Nathalie Becquart analyse les chantiers ouverts par le pape François pour l’Eglise catholique :en sortie vers les périphéries, en réforme vers la synodalité, en discernement vers l’accompagnement de chacun. Cet article constitue aussi une excellente synthèse-minute des divers documents publiés par le pape depuis quelques années.  Religieuse Xavière, congrégation féminine de la spiritualité d’Ignace de Loyola, Nathalie Becquart est également directrice du Service national pour l’évangélisation des jeunes et pour les vocations à la Conférence des évêques de France.

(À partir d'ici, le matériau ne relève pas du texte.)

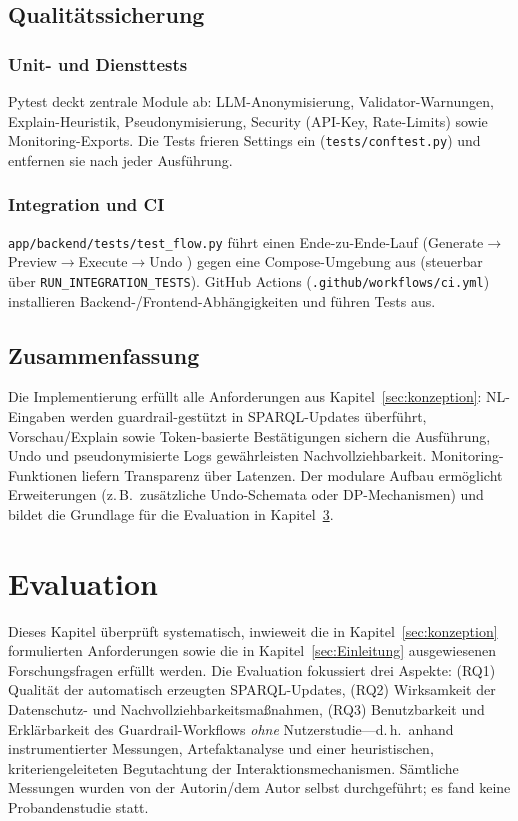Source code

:\section{Qualitätssicherung}

\subsection{Unit- und Diensttests}
Pytest deckt zentrale Module ab: LLM-Anonymisierung, Validator-Warnungen, Explain-Heuristik, Pseudonymisierung, Security (API-Key, Rate-Limits) sowie Monitoring-Exports. Die Tests frieren Settings ein (\texttt{tests/conftest.py}) und entfernen sie nach jeder Ausführung.

\subsection{Integration und CI}
\texttt{app/backend/tests/test\_flow.py} führt einen Ende-zu-Ende-Lauf (Generate\allowbreak$\rightarrow$\allowbreak Preview\allowbreak$\rightarrow$\allowbreak Execute\allowbreak$\rightarrow$\allowbreak Undo
) gegen eine Compose-Umgebung aus (steuerbar über \texttt{RUN\_INTEGRATION\_TESTS}). GitHub Actions (\texttt{.github/workflows/ci.yml}) installieren Backend-/Frontend-Abhängigkeiten und führen Tests aus.

\section{Zusammenfassung}
Die Implementierung erfüllt alle Anforderungen aus Kapitel~\ref{sec:konzeption}: NL-Eingaben werden guardrail-gestützt in SPARQL-Updates überführt, Vorschau/Explain sowie Token-basierte Bestätigungen sichern die Ausführung, Undo und pseudonymisierte Logs gewährleisten Nachvollziehbarkeit. Monitoring-Funktionen liefern Transparenz über Latenzen. Der modulare Aufbau ermöglicht Erweiterungen (z.\,B.\ zusätzliche Undo-Schemata oder DP-Mechanismen) und bildet die Grundlage für die Evaluation in Kapitel~\ref{sec:evaluation}.







\chapter{Evaluation}
\label{sec:evaluation}

Dieses Kapitel überprüft systematisch, inwieweit die in Kapitel~\ref{sec:konzeption} formulierten Anforderungen sowie die in Kapitel~\ref{sec:Einleitung} ausgewiesenen Forschungsfragen erfüllt werden. Die Evaluation fokussiert drei Aspekte: (RQ1) Qualität der automatisch erzeugten SPARQL-Updates, (RQ2) Wirksamkeit der Datenschutz- und Nachvollziehbarkeitsmaßnahmen, (RQ3) Benutzbarkeit und Erklärbarkeit des Guardrail-Workflows \emph{ohne} Nutzerstudie—d.\,h.\ anhand instrumentierter Messungen, Artefaktanalyse und einer heuristischen, kriteriengeleiteten Begutachtung der Interaktionsmechanismen. Sämtliche Messungen wurden von der Autorin/dem Autor selbst durchgeführt; es fand keine Probandenstudie statt.

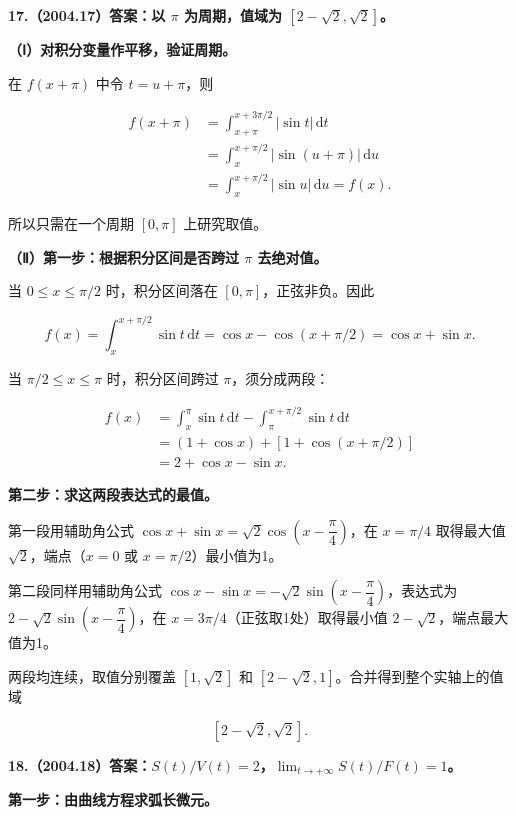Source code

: \documentclass[UTF8,11pt,fontset=windows]{ctexart}
\begin{document}
\clearpage

\textbf{17.（2004.17）答案：以 $\pi$ 为周期，值域为 $[2-\sqrt2,\sqrt2]$。}

\textbf{（Ⅰ）对积分变量作平移，验证周期。}

在 $f(x+\pi)$ 中令 $t=u+\pi$，则

$$
\begin{aligned}
f(x+\pi)
&=\int_{x+\pi}^{x+3\pi/2}|\sin t|\,\mathrm dt\\
&=\int_x^{x+\pi/2}|\sin(u+\pi)|\,\mathrm du\\
&=\int_x^{x+\pi/2}|\sin u|\,\mathrm du=f(x).
\end{aligned}
$$

所以只需在一个周期 $[0,\pi]$ 上研究取值。

\textbf{（Ⅱ）第一步：根据积分区间是否跨过 $\pi$ 去绝对值。}

当 $0\le x\le\pi/2$ 时，积分区间落在 $[0,\pi]$，正弦非负。因此

$$
f(x)=\int_x^{x+\pi/2}\sin t\,\mathrm dt
=\cos x-\cos(x+\pi/2)
=\cos x+\sin x.
$$

当 $\pi/2\le x\le\pi$ 时，积分区间跨过 $\pi$，须分成两段：

$$
\begin{aligned}
f(x)&=\int_x^\pi\sin t\,\mathrm dt
-\int_\pi^{x+\pi/2}\sin t\,\mathrm dt\\
&=(1+\cos x)+[1+\cos(x+\pi/2)]\\
&=2+\cos x-\sin x.
\end{aligned}
$$

\textbf{第二步：求这两段表达式的最值。}

第一段用辅助角公式 $\cos x+\sin x=\sqrt2\cos\left(x-\dfrac\pi4\right)$，在 $x=\pi/4$ 取得最大值 $\sqrt2$，端点（$x=0$ 或 $x=\pi/2$）最小值为1。

第二段同样用辅助角公式 $\cos x-\sin x=-\sqrt2\sin\left(x-\dfrac\pi4\right)$，表达式为 $2-\sqrt2\sin\left(x-\dfrac\pi4\right)$，在 $x=3\pi/4$（正弦取1处）取得最小值 $2-\sqrt2$，端点最大值为1。

两段均连续，取值分别覆盖 $[1,\sqrt2]$ 和 $[2-\sqrt2,1]$。合并得到整个实轴上的值域

$$
[2-\sqrt2,\sqrt2].
$$

\clearpage

\textbf{18.（2004.18）答案：$S(t)/V(t)=2$，$\displaystyle\lim_{t\to+\infty}S(t)/F(t)=1$。}

\textbf{第一步：由曲线方程求弧长微元。}
\end{document}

Eglise  catholique - création de la femme (noire) michel ange

Difficile de présenter en quelques lignes l’Église catholique quand le corpus de référence pour tenter d’expliciter le mystère de l’Église dans le monde – en particulier les 16 textes du Concile Vatican II particulièrement fondateurs de la vision actuelle de l’Église catholique – court sur plusieurs centaines de pages… Une manière de nous dire combien ce mystère qu’est l’Église est inépuisable et difficilement réductible à une présentation simple. Cependant, dans notre pays, l’Église catholique aujourd’hui, héritière d’une très longue histoire riche et mouvementée depuis l’évangélisation de la Gaule dans les premiers siècles, est aussi une réalité sociale, visible, dont il nous faut bien rendre compte.

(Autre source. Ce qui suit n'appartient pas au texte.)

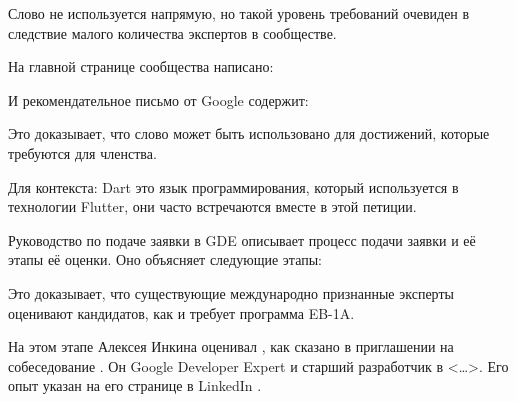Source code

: Слово  не используется напрямую, но такой уровень требований
очевиден в следствие малого количества экспертов в сообществе.

На главной странице сообщества написано:


И рекомендательное письмо от Google содержит:


Это доказывает, что слово  может быть использовано для достижений,
которые требуются для членства.

Для контекста: Dart это язык программирования, который используется в технологии Flutter,
они часто встречаются вместе в этой петиции.



Руководство по подаче заявки в GDE описывает процесс подачи заявки и её этапы её оценки.
Оно объясняет следующие этапы:


Это доказывает, что существующие международно признанные эксперты оценивают кандидатов,
как и требует программа EB-1A.

На этом этапе Алексея Инкина оценивал \MrGdeMemberInterviewer,
как сказано в приглашении на собеседование .
Он Google Developer Expert
и старший разработчик в <\dots>.
Его опыт указан на его странице в LinkedIn .

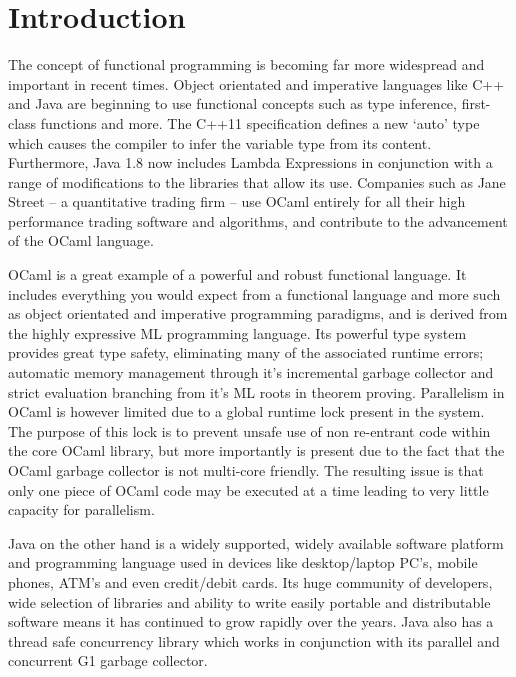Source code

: \section{Introduction}
\label{sec:introduction}
The concept of functional programming is becoming far more widespread and important in recent times. Object orientated and imperative languages like C++ and Java are beginning to use functional concepts such as type inference, first-class functions and more. The C++11 specification defines a new `auto' type which causes the compiler to infer the variable type from its content\cite{web:autokeyword}. Furthermore, Java 1.8 now includes Lambda Expressions in conjunction with a range of modifications to the libraries that allow its use\cite{web:javalambda}. Companies such as Jane Street -- a quantitative trading firm -- use OCaml entirely for all their high performance trading software and algorithms\cite{web:janestreettech}, and contribute to the advancement of the OCaml language.

OCaml is a great example of a powerful and robust functional language. It includes everything you would expect from a functional language and more such as object orientated and imperative programming paradigms, and is derived from the highly expressive ML programming language. Its powerful type system provides great type safety, eliminating many of the associated runtime errors; automatic memory management through it's incremental garbage collector and strict evaluation branching from it's ML roots in theorem proving. Parallelism in OCaml is however limited due to a global runtime lock present in the system. The purpose of this lock is to prevent unsafe use of non re-entrant code within the core OCaml library, but more importantly is present due to the fact that the OCaml garbage collector is not multi-core friendly\cite{clerc2012}. The resulting issue is that only one piece of OCaml code may be executed at a time leading to very little capacity for parallelism.

Java on the other hand is a widely supported, widely available software platform and programming language used in devices like desktop/laptop PC's, mobile phones, ATM's and even credit/debit cards\cite{web:aboutjava}. Its huge community of developers, wide selection of libraries and ability to write easily portable and distributable software means it has continued to grow rapidly over the years. Java also has a thread safe concurrency library which works in conjunction with its parallel and concurrent G1 garbage collector.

Une première approche consistera tout simplement à regarder dans le glossaire du site officiel de la Conférence des évêques de France la définition donnée au mot Église. « Le terme hébreu kahal signifiant convoquer, l’Église est le rassemblement de tous les baptisés affirmant leur foi en Jésus ressuscité. Organisée en communautés ayant chacune leur structure et regroupée dans des ensembles appelés Église locale. En raison des séparations intervenues au sein du christianisme on distingue l’Église catholique romaine dont le chef spirituel est le pape, les Églises orthodoxes et les Églises issues de la Réforme. » Il est ainsi intéressant de repérer qu’une manière de distinguer l’Église catholique romaine des autres Églises chrétiennes est de souligner la place significative du pape, figure d’unité et d’autorité au service de la communion. Or depuis 5 ans, avec le pape François dont la popularité est forte, l’image de l’Église catholique est sans doute encore plus associée à celle de l’évêque de Rome. Sans doute parce que sa manière d’être homme, chrétien et pasteur, dans un style évangélique au langage simple rejoint particulièrement les aspirations de beaucoup. Ce premier pape non européen, ne sort pas de nulle part. Il a été façonné par sa formation jésuite et par l’Église d’Amérique latine dont il fut une figure majeure. Pour parler de l’Église catholique aujourd’hui en quelques flashs, je tenterai donc d’évoquer quelques aspects des accents donnés par le pape François pour redonner souffle à l’évangélisation en prenant en compte les mutations et réalités du monde actuel.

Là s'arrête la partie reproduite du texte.